Non sono solo i tedeschi a guardare ora con sospetto le aziende americane e le loro mosse. Pochi giorni fa General Motors ed Honda hanno svelato una nuova società chiamata Fuel Cell Manufacturing System LLC. Si tratta di una joint venture in cui entrambi i partner hanno investito $85 milioni per sviluppare un impianto di assemblaggio già esistente a Brownstown Township, in Michigan, che produrrà pile a combustibile alimentate ad idrogeno.

La rivista Nikkei Asia Review ha dato voce a critiche giapponesi mettendo in chiaro che considera la decisione Honda come una mossa per prevenire attacchi via tweet da parte dell’inquilino della Casa Bianca, più che il risultato di scelte puramente industriali. Se queste avessero avuto il sopravvento, avrebbe avuto molto più senso per Honda concentrare progetti di ricerca e produzione in casa.

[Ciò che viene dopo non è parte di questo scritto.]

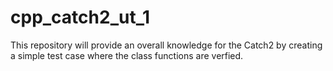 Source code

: # cpp_catch2_ut_1
This repository will provide an overall knowledge for the Catch2 by creating a simple test case where the class functions are verfied.
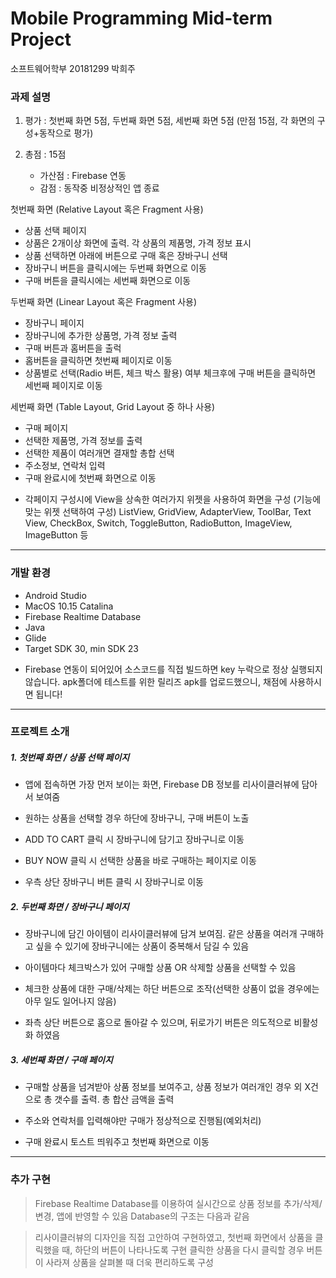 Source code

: # Mobile Programming Mid-term Project
소프트웨어학부 20181299 박희주

### 과제 설명

1. 평가 : 첫번째 화면 5점, 두번째 화면 5점, 세번째 화면 5점 (만점 15점, 각 화면의 구성+동작으로 평가)

2. 총점  : 15점
   * 가산점 : Firebase 연동
   * 감점  : 동작중 비정상적인 앱 종료

첫번째 화면 (Relative Layout 혹은 Fragment 사용)
- 상품 선택 페이지
- 상품은 2개이상 화면에 출력. 각 상품의 제품명, 가격 정보 표시
- 상품 선택하면 아래에 버튼으로 구매 혹은 장바구니 선택
- 장바구니 버튼을 클릭시에는 두번째 화면으로 이동
- 구매 버튼을 클릭시에는 세번째 화면으로 이동

두번째 화면 (Linear Layout 혹은 Fragment 사용)
- 장바구니 페이지
- 장바구니에 추가한 상품명, 가격 정보 출력
- 구매 버튼과 홈버튼을 출럭
- 홈버튼을 클릭하면 첫번째 페이지로 이동
- 상품별로 선택(Radio 버튼, 체크 박스 활용) 여부 체크후에
  구매 버튼을 클릭하면 세번째 페이지로 이동

세번째 화면 (Table Layout, Grid Layout 중 하나 사용)
- 구매 페이지
- 선택한 제품명, 가격 정보를 출력
- 선택한 제품이 여러개면 결재할 총합 선택
- 주소정보, 연락처 입력
- 구매 완료시에 첫번째 화면으로 이동

* 각페이지 구성시에 View을 상속한 여러가지 위젯을 사용하여 화면을 구성
  (기능에 맞는 위젯 선택하여 구성)
   ListView, GridView, AdapterView, ToolBar, Text View, CheckBox, Switch, ToggleButton, RadioButton, ImageView, ImageButton 등

---

### 개발 환경
- Android Studio
- MacOS 10.15 Catalina
- Firebase Realtime Database
- Java
- Glide
- Target SDK 30, min SDK 23

* Firebase 연동이 되어있어 소스코드를 직접 빌드하면 key 누락으로 정상 실행되지 않습니다. apk폴더에 테스트를 위한 릴리즈 apk를 업로드했으니, 채점에 사용하시면 됩니다!

---

### 프로젝트 소개

##### 1. 첫번째 화면 / 상품 선택 페이지

- 앱에 접속하면 가장 먼저 보이는 화면, Firebase DB 정보를 리사이클러뷰에 담아서 보여줌

- 원하는 상품을 선택할 경우 하단에 장바구니, 구매 버튼이 노출

- ADD TO CART 클릭 시 장바구니에 담기고 장바구니로 이동

- BUY NOW 클릭 시 선택한 상품을 바로 구매하는 페이지로 이동

- 우측 상단 장바구니 버튼 클릭 시 장바구니로 이동

##### 2. 두번째 화면 / 장바구니 페이지

- 장바구니에 담긴 아이템이 리사이클러뷰에 담겨 보여짐. 같은 상품을 여러개 구매하고 싶을 수 있기에 장바구니에는 상품이 중복해서 담길 수 있음

- 아이템마다 체크박스가 있어 구매할 상품 OR 삭제할 상품을 선택할 수 있음

- 체크한 상품에 대한 구매/삭제는 하단 버튼으로 조작(선택한 상품이 없을 경우에는 아무 일도 일어나지 않음)

- 좌측 상단 버튼으로 홈으로 돌아갈 수 있으며, 뒤로가기 버튼은 의도적으로 비활성화 하였음

##### 3. 세번째 화면 / 구매 페이지

- 구매할 상품을 넘겨받아 상품 정보를 보여주고, 상품 정보가 여러개인 경우 외 X건으로 총 갯수를 출력. 총 합산 금액을 출력

- 주소와 연락처를 입력해야만 구매가 정상적으로 진행됨(예외처리)

- 구매 완료시 토스트 띄워주고 첫번째 화면으로 이동

---

### 추가 구현

> Firebase Realtime Database를 이용하여 실시간으로 상품 정보를 추가/삭제/변경, 앱에 반영할 수 있음
> Database의 구조는 다음과 같음

> 리사이클러뷰의 디자인을 직접 고안하여 구현하였고, 첫번째 화면에서 상품을 클릭했을 때, 하단의 버튼이 나타나도록 구현
> 클릭한 상품을 다시 클릭할 경우 버튼이 사라져 상품을 살펴볼 때 더욱 편리하도록 구성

Il governo giapponese da tempo supporta con grande enfasi il settore dell’idrogeno. Che uno dei due leader del settore, l’altro è Toyota Motor, non metta tutte le sue energie per fare del Giappone il numero uno in una tecnologia con grande potenziale di crescita è stato visto come un caso di scarsa riconoscenza.

I nuovi posti di lavoro Honda che finiranno nel Michigan non sono esattamente un grazie per le politiche di sovvenzioni alla ricerca ed all’infrastruttura basata sull’idrogeno nelle quali le autorità statali e locali giapponesi erano state generose. Nel settore delle fuel cell Toyota finora ha adottato una politica molto più incentrata sul Giappone. Con l’aria che tira, questo potrebbe forse meritarle un tweet di scomunica da Washington. Invece proprio questo adesso diventa molto più apprezzato in patria di quanto lo fosse poche settimane fa.

Ha scritto la Nikkei Asia Review, criticando (molto aspramente per le convenzioni nipponiche) la mossa Honda: “concentrare oltremare la produzione di componenti fondamentali, come le fuel cell, potrebbe danneggiare lo sviluppo dell’industria giapponese. In tal senso, frizioni commerciali con Trump costituiscono un rischio per l’industria giapponese e l’impiego, se questo significa spostare attività chiave in America. Passi falsi potrebbero erodere la competitività a lungo termine del settore auto giapponese”.

Questi due casi sono, è chiaro, solo evidenze anedottiche, piuttosto che accurati studi preparati da prestigiose facoltà di economia. Intanto però va preso atto che in Germania ed in Giappone c’è già chi a ragione o a torto sta giungendo alla conclusione che è il caso di rispondere alle schermaglie di imminente protezionismo create dalla Casa Bianca con lo stesso vocabolario.